Terk edilmişliğimde saklı isyan
aslında iade-i itibarı varlığın koktan yayılan sıcaklık kök hücresinde cihanın
ve işte baş veren umudu el yordamıyla her zerreme yaydığım.
Islık çalan mazinin şüheda ruhundan
şüphem yok iken.
Ve kerevete çıkan hayallerim, makûs
talihimin de ihbarı iken yazdıklarım.
Hem bizim semte sık uğramaz mutluluk
hele ki o acılı zümre yok mu adeta her biri birer yıldız:
Kimi Zühre kimi kundaklanan
soğukluğun rüzgâr hızında saklı buz kesen bedenimin Kutup Yıldızı.
Düşkünlüğüm kıbleme.
Düşkünlüğüm anneme.
Yeter ki düşmeden yere adımlayayım
bana sunulan yolu gerçi yol yordam bilmeden yürek yordamı ile severim ben ama…
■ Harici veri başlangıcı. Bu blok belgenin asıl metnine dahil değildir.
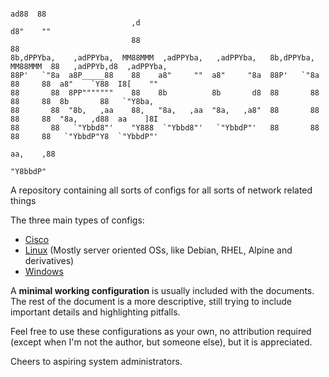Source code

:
 ```
                                                                         ad88  88                          
                           ,d                                           d8"    ""                          
                           88                                           88                                 
8b,dPPYba,    ,adPPYba,  MM88MMM  ,adPPYba,   ,adPPYba,   8b,dPPYba,  MM88MMM  88   ,adPPYb,d8  ,adPPYba,  
88P'   `"8a  a8P_____88    88    a8"     ""  a8"     "8a  88P'   `"8a   88     88  a8"    `Y88  I8[    ""  
88       88  8PP"""""""    88    8b          8b       d8  88       88   88     88  8b       88   `"Y8ba,   
88       88  "8b,   ,aa    88,   "8a,   ,aa  "8a,   ,a8"  88       88   88     88  "8a,   ,d88  aa    ]8I  
88       88   `"Ybbd8"'    "Y888  `"Ybbd8"'   `"YbbdP"'   88       88   88     88   `"YbbdP"Y8  `"YbbdP"'  
                                                                                    aa,    ,88             
                                                                                     "Y8bbdP"              
```

A repository containing all sorts of configs for all sorts of network related things

The three main types of configs:
- [Cisco](Cisco/Cisco.md)
- [Linux](Linux/Linux.md) (Mostly server oriented OSs, like Debian, RHEL, Alpine and derivatives)
- [Windows](Windows/Windows.md)

A **minimal working configuration** is usually included with the documents.
The rest of the document is a more descriptive, still trying to include important details and highlighting pitfalls.

Feel free to use these configurations as your own, no attribution required (except when I'm not the author, but someone else), but it is appreciated.

Cheers to aspiring system administrators.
Hırpalanmış binanın sedef kakması
yaralı yüreğindeki umutla yağan nurla da baş koymuşken insan önünde uzanan
yola…
Ve işte zarf atan keder.
Ve işte mimlediğim ucu yanık
mektuplarımın kokusu nasıl da uzaktan gelir burnuma ve burnumun direğini
sızlatan yangın öncesi aşkın şah damarından da yakın iken varlığı ve içimde
saklı yetim çocuğun dinmeyen öfkesi gel gör ki kendime gel gör ki yol uzanırken
kendimden kimsesizliğe.
Mazur gör beni yüce Rabbim ve
bahşettiğin nefese nasıl da duacıyım ben ta ilk gün yenmiş olsam da nefsimi ve
işte ara ara canlanan bin bir hevesle de kucaklarken hayatı ve içimde saklı o
diri o dingin yaşama sevinci…
Aslında yanlışım var çünkü ne dün ne
bu gün dingin bir ruha haiz olmadım ben asla dirildiğim yerden kırmadım da
ümitlerimi ve kırgın yüreğim nasıl ki asam…
Kızıl göğün saklı tutulası sırları ve
işte uzağında kaldığım kadar mutluluğun hayatın her hüznünde kendime inşa
ederken umutla ve hevesle ve işte cennetim iken hayallerimle sürtüşse de
gerçekler an geldi mi cehennemi bana yaşatan karanlık gölgeler.
Sancılı bir günü geride bırakırken
yetmedi…
Sanrıların yükünü Rabbim alsın diye
de benden…
Ezkaza öldüğüm.
Enkaza döndüğüm.
Öldürücü güdülerin değil gülümseyen
çehrelerin özlemini çektiğim.
Kapıştı mı yer gök birbiri ile ve
işte beni benden eden içimdeki kaygan zemine dökerken yüreğimdeki tozları:
Tozu dumana katmanın da özlemi var
iken içimde yâdım iken dünüm yağan rahmetin peşinde.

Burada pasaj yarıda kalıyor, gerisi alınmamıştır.